Money presents itself to us as being an indispensable instrument for effecting transactions which are not mere acts of barter, and it presents itself also as having rendered possible,—and this is of capital importance as the sequel will show,—the registering, the writing down or account-keeping of the transactions, if one may so say, which barter did not permit.
Money is exclusively of use to those who enter into commercial transactions. Thus a man who could sufficiently provide for himself in everything without any such transactions, would not have to make any use of money; a landed proprietor may have a considerable fortune and have only a small monetary need, whilst a merchant whose fortune may be much less will find himself in a very different situation: for the greater part of his fortune consisting of merchandise, continually renewed, and consequently engaged in circulation, his monetary need will be considerable. It may therefore be said that the need of money is proportional to the need for commercial transactions.
Beyond what we have just pointed out, has money fulfilled, or does it fulfil any other purpose? We shall see.
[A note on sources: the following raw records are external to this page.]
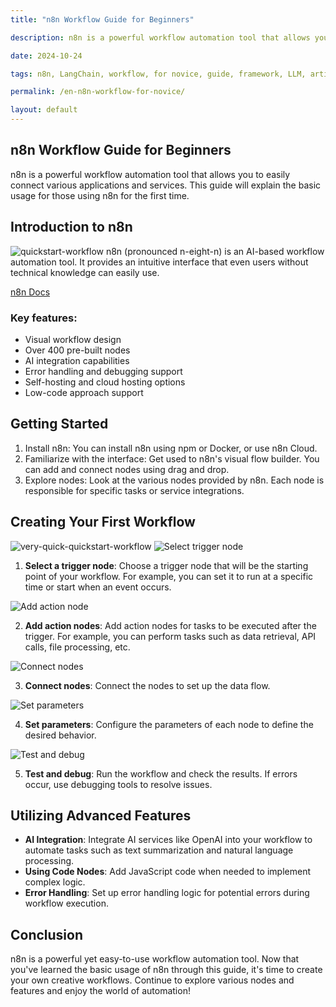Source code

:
 ```yaml
---
title: "n8n Workflow Guide for Beginners"

description: n8n is a powerful workflow automation tool that allows you to easily connect various applications and services. This guide will explain the basic usage for those using n8n for the first time.

date: 2024-10-24

tags: n8n, LangChain, workflow, for novice, guide, framework, LLM, artificial intelligence

permalink: /en-n8n-workflow-for-novice/

layout: default
---
```


## n8n Workflow Guide for Beginners

n8n is a powerful workflow automation tool that allows you to easily connect various applications and services. This guide will explain the basic usage for those using n8n for the first time.

## Introduction to n8n

<img src="{{site.assets}}{{ page.permalink }}l1-c4-nathans-workflow.png" alt="quickstart-workflow"> n8n (pronounced n-eight-n) is an AI-based workflow automation tool. It provides an intuitive interface that even users without technical knowledge can easily use.

[n8n Docs](https://docs.n8n.io/)

### Key features:

- Visual workflow design
- Over 400 pre-built nodes
- AI integration capabilities
- Error handling and debugging support
- Self-hosting and cloud hosting options
- Low-code approach support

## Getting Started

1. Install n8n: You can install n8n using npm or Docker, or use n8n Cloud.
2. Familiarize with the interface: Get used to n8n's visual flow builder. You can add and connect nodes using drag and drop.
3. Explore nodes: Look at the various nodes provided by n8n. Each node is responsible for specific tasks or service integrations.

## Creating Your First Workflow

<img src="{{site.assets}}{{ page.permalink }}very-quick-quickstart-workflow.png" alt="very-quick-quickstart-workflow">

<img src="{{site.assets}}{{ page.permalink }}l1-c1-canvas.png" alt="Select trigger node">

1. **Select a trigger node**: Choose a trigger node that will be the starting point of your workflow. For example, you can set it to run at a specific time or start when an event occurs.

<img src="{{site.assets}}{{ page.permalink }}l1-c1-node-menu-drilldown.gif" alt="Add action node">

2. **Add action nodes**: Add action nodes for tasks to be executed after the trigger. For example, you can perform tasks such as data retrieval, API calls, file processing, etc.

<img src="{{site.assets}}{{ page.permalink }}l1-c2-successfully-executed-workflow.png" alt="Connect nodes">

3. **Connect nodes**: Connect the nodes to set up the data flow.

<img src="{{site.assets}}{{ page.permalink }}l1-c-2-hacker-news-node-parameters.png" alt="Set parameters">

4. **Set parameters**: Configure the parameters of each node to define the desired behavior.

<img src="{{site.assets}}{{ page.permalink }}l1-c2-results-in-table-view-for-the-hacker-news-node.png" alt="Test and debug">

5. **Test and debug**: Run the workflow and check the results. If errors occur, use debugging tools to resolve issues.

## Utilizing Advanced Features

- **AI Integration**: Integrate AI services like OpenAI into your workflow to automate tasks such as text summarization and natural language processing.
- **Using Code Nodes**: Add JavaScript code when needed to implement complex logic.
- **Error Handling**: Set up error handling logic for potential errors during workflow execution.

## Conclusion

n8n is a powerful yet easy-to-use workflow automation tool. Now that you've learned the basic usage of n8n through this guide, it's time to create your own creative workflows. Continue to explore various nodes and features and enjoy the world of automation!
If, from the beginning, we could have had a system allowing us to exactly register transactions, would money have been indispensably necessary? In a word, is money in point of fact the particular element in such transactions which caused the writing of them down, or, in reality does not its use hide an agency entirely independent of money? Let us examine this.
But we cannot do so without offering as a necessary preliminary a few words in explanation of the term «transactions», which we have already used and which will continue to be employed in this paper to the exclusion of the word «exchanges».
In our opinion exchange properly speaking,—true exchange and free from the alloy of any foreign element whatsoever, has never been anything but barter; and as soon as the system of barter was left and that of money entered upon, the exchange system was rather abandoned for another system quite different, than that one form of exchange was simply substituted for another form of exchange. And if we have continued afterwards to make use of the word «exchange» it is due more to the force of habit than in order to define the actual condition of things.